Materials and methods

Participants and study design

This observational study was conducted between April 2011 and December 2013. Patients were either referred or self-referred to the outpatient hypertension unit at a single cardiovascular center. The study was approved by the local ethics committee. A total of 1,336 consecutive patients were diagnosed with essential hypertension, and 284 normotensive patients were also entered into the study. Patients were selected according to the following inclusion criteria: age ≥65 years; hypertension, defined as at least three measurements of office systolic BP ≥140 mmHg and/or diastolic BP ≥90 mmHg in a sitting position, or previously diagnosed and receiving antihypertensive medication; and normal sinus rhythm. Individuals were excluded if they had any of the following: secondary causes of hypertension, established kidney failure (estimated glomerular filtration rate <15 mL/min/1.73 m2), diagnosed atrial fibrillation, physical or mental impairment, or inability to perform home BP measurement.

Each subject then underwent a comprehensive patient history and physical examination. All subjects were monitored for home BP, body mass index, and waist and hip circumference. Blood samples were obtained for all participants following an overnight fast and prior to taking any medications. baPWV measurements and echocardiography studies were performed within 1 week of the initial evaluation. Patients were divided into three groups. The diagnostic definition for RH has been detailed previously. Control subjects were selected from those without hypertension or any other exclusion criteria (group 1, n=284). Those with normal BP levels on treatment with less than three drugs were defined as the hypertension group (group 2, n=1,194). Patients who fulfilled the criteria for RH were selected as the RH group (group 3, n=142).

BP measurement method

A clinically validated automatic electronic device (M10-IT; Omron, Tokyo, Japan) was used for all home BP measurements. Patients were instructed on the home BP measurement technique in a 20-minute training session with their nurse. At the end of the session, patients tested the home BP measurement technique through three consecutive self-measurements taken in the presence of the nurse. The patients monitored their BP at home over a 4-day period, taking three morning measurements (every 2 minutes between 6 am and 9 am) and three evening measurements (between 6 pm and 9 pm). The home BP readings were recorded and stored in the device. Mean home BP was calculated by discarding values obtained on the first day as well as the first measurement obtained each morning and evening. The BP measurement protocol was repeated every 3 months over a 1-year period.

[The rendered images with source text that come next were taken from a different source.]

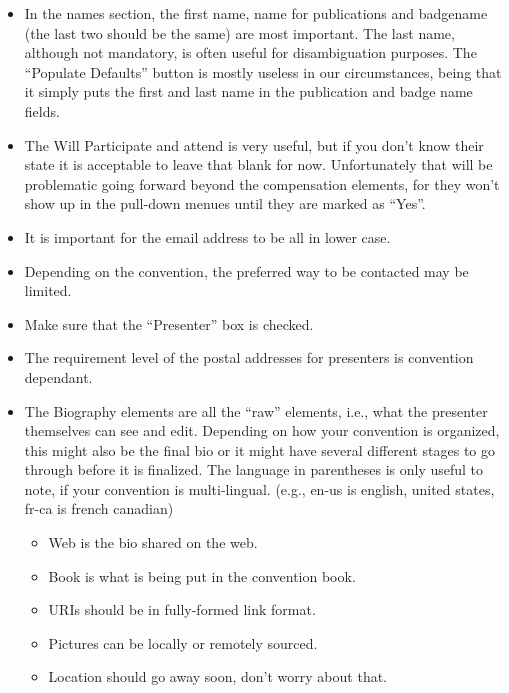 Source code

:\documentclass[tablesignature]{scrartcl}
\begin{document}
\begin{itemize}
\item In the names section, the first name, name for publications and
     badgename (the last two should be the same) are most
     important. The last name, although not mandatory, is often useful
     for disambiguation purposes.  The ``Populate Defaults'' button is
     mostly useless in our circumstances, being that it simply puts
     the first and last name in the publication and badge name
     fields.
\item The Will Participate and attend is very useful, but if you don't
     know their state it is acceptable to leave that blank for now.
     Unfortunately that will be problematic going forward beyond the
     compensation elements, for they won't show up in the pull-down
     menues until they are marked as ``Yes''.
\item It is important for the email address to be all in lower case.
\item Depending on the convention, the preferred way to be contacted
     may be limited.
\item Make sure that the ``Presenter'' box is checked.
\item The requirement level of the postal addresses for presenters is
     convention dependant.
\item The Biography elements are all the ``raw'' elements, i.e., what the
     presenter themselves can see and edit.  Depending on how your
     convention is organized, this might also be the final bio or it
     might have several different stages to go through before it is
     finalized.  The language in parentheses is only useful to note,
     if your convention is multi-lingual. (e.g., en-us is english,
     united states, fr-ca is french canadian)

\begin{itemize}
\item Web is the bio shared on the web.
\item Book is what is being put in the convention book.
\item URIs should be in fully-formed link format.
\item Pictures can be locally or remotely sourced.
\item Location should go away soon, don't worry about that.
\end{itemize}


\end{itemize}
\end{document}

Strategy for reaching goal BP

The main hypertension treatment objective was to attain and maintain the desired BP goal. Start with one drug then add a second drug before achieving the maximum recommended dose of the initial drug, then titrate both drugs up to the maximum recommended doses of both to achieve goal BP. If goal BP could not be reached with two drugs, both drugs were titrated up to the maximum recommended doses. If the BP goal was not achieved with two drugs, a third drug including a diuretic was selected specifically to avoid combined angiotensin-converting enzyme inhibitor and angiotensin receptor blocker use. The third drug was titrated up to the maximum recommended dose to achieve the BP goal (home daytime mean BP <135/85 mmHg).

Definitions

Diabetes mellitus was defined as a previously diagnosed condition, prescribed diet, use of antidiabetic medication, or a fasting venous blood glucose level of ≥126 mg/dL on two occasions. Dyslipidemia was defined as a previously diagnosed condition, use of lipid-lowering agents, elevated plasma total cholesterol (≥200 mg/dL) and/or triglycerides (≥150 mg/dL), or a low high-density lipoprotein level <40 mg/dL.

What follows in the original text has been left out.